GIVEN INFORMATION Block Start

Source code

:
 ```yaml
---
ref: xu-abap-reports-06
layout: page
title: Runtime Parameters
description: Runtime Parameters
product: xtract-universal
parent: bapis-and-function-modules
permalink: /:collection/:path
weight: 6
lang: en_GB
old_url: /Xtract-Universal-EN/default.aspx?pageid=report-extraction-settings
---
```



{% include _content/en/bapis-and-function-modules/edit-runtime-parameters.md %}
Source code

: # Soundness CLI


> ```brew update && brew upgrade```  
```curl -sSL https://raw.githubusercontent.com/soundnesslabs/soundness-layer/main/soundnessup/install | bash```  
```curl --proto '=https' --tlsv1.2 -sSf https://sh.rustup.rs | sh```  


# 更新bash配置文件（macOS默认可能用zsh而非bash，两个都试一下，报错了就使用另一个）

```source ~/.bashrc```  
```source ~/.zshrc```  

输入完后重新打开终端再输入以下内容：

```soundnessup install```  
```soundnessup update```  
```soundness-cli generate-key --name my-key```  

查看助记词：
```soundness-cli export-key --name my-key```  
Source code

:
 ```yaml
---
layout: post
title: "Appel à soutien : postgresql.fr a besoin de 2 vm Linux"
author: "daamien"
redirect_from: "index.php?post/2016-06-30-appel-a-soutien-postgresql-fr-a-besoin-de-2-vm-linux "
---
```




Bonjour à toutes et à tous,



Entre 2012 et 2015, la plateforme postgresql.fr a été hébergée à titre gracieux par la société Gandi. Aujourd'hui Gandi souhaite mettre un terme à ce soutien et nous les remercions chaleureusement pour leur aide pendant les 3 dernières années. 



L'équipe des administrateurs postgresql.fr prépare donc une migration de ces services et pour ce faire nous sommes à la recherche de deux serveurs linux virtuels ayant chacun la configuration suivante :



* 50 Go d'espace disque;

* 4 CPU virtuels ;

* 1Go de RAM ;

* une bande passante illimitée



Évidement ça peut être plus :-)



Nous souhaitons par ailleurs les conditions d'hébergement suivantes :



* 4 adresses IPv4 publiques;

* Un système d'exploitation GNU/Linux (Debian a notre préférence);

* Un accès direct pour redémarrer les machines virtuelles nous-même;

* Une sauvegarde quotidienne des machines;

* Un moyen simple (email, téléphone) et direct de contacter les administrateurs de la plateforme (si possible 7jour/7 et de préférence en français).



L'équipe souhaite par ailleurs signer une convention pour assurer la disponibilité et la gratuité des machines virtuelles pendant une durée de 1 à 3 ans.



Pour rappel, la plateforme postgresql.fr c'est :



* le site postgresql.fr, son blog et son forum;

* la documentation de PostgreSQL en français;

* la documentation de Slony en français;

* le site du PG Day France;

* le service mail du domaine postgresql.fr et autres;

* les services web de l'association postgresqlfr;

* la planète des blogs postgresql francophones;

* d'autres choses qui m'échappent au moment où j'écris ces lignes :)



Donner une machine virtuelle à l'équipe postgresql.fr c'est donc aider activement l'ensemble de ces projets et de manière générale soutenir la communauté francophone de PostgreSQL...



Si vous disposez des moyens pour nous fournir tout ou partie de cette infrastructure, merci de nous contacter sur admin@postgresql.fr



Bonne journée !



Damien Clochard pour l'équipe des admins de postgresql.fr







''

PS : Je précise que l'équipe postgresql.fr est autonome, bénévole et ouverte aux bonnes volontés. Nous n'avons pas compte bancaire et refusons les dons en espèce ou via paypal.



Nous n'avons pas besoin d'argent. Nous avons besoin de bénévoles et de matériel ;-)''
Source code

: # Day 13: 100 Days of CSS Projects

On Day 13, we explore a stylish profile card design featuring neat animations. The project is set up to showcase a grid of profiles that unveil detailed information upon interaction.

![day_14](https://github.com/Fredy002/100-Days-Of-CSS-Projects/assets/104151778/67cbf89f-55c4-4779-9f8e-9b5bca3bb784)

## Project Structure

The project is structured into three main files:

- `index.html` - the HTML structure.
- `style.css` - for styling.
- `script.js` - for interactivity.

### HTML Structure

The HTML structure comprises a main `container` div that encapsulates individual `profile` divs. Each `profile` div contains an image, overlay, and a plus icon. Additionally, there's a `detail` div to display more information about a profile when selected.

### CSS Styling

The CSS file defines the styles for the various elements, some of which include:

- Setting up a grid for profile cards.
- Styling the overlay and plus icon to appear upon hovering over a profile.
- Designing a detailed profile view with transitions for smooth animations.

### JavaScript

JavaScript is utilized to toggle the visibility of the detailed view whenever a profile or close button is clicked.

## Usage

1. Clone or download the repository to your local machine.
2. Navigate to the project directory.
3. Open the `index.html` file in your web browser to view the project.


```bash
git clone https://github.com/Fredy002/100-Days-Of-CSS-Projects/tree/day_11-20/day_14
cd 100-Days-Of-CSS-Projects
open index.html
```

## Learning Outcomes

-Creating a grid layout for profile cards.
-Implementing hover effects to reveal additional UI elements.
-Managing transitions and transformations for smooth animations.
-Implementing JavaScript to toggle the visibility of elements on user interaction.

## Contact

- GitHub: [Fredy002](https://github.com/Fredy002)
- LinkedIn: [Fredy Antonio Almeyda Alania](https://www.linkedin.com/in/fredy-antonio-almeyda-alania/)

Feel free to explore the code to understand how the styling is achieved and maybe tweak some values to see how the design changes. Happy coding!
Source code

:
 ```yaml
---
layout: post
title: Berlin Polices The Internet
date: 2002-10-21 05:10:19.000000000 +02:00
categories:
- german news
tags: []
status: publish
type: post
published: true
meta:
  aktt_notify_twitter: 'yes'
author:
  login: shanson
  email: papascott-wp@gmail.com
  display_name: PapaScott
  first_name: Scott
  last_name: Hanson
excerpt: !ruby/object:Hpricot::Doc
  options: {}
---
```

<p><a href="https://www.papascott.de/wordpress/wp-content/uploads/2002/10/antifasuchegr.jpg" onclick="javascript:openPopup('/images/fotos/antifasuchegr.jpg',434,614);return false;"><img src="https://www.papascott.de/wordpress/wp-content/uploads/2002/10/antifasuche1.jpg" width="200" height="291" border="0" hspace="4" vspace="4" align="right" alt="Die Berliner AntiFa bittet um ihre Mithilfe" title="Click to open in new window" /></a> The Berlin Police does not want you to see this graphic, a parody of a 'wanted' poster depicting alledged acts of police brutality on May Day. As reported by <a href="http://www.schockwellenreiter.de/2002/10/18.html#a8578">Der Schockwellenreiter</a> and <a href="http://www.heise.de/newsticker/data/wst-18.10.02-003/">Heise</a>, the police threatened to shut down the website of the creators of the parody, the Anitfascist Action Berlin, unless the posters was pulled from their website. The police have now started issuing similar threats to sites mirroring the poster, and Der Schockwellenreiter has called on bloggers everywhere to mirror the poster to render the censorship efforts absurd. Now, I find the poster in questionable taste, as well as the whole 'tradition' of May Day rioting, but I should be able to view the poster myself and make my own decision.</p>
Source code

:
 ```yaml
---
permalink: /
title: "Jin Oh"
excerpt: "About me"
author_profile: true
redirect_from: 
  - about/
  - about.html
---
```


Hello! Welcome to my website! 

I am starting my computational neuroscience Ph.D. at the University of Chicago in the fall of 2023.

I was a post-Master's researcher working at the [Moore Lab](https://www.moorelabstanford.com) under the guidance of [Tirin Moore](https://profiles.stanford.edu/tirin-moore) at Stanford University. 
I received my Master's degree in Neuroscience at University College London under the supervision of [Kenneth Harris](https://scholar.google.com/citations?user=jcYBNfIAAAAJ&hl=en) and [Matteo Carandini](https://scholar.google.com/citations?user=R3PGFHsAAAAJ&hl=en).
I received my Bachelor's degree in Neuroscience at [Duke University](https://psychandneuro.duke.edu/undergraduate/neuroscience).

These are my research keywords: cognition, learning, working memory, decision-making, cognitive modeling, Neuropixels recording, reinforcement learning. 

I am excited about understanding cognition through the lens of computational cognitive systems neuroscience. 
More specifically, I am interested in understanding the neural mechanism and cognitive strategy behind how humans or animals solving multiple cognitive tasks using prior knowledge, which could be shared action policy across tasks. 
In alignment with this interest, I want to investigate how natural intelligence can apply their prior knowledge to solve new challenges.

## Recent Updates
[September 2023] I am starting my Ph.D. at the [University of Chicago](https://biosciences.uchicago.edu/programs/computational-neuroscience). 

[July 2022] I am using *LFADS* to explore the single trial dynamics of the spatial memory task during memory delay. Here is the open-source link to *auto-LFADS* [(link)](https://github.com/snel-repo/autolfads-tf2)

GIVEN INFORMATION Block End

WHAT IS BEING ASKED
Show every line of the records above that contains the word "explore".

WRITTEN RESPONSE
On Day 13, we explore a stylish profile card design featuring neat animations. The project is set up to showcase a grid of profiles that unveil detailed information upon interaction.
Feel free to explore the code to understand how the styling is achieved and maybe tweak some values to see how the design changes. Happy coding!
[July 2022] I am using *LFADS* to explore the single trial dynamics of the spatial memory task during memory delay. Here is the open-source link to *auto-LFADS* [(link)](https://github.com/snel-repo/autolfads-tf2)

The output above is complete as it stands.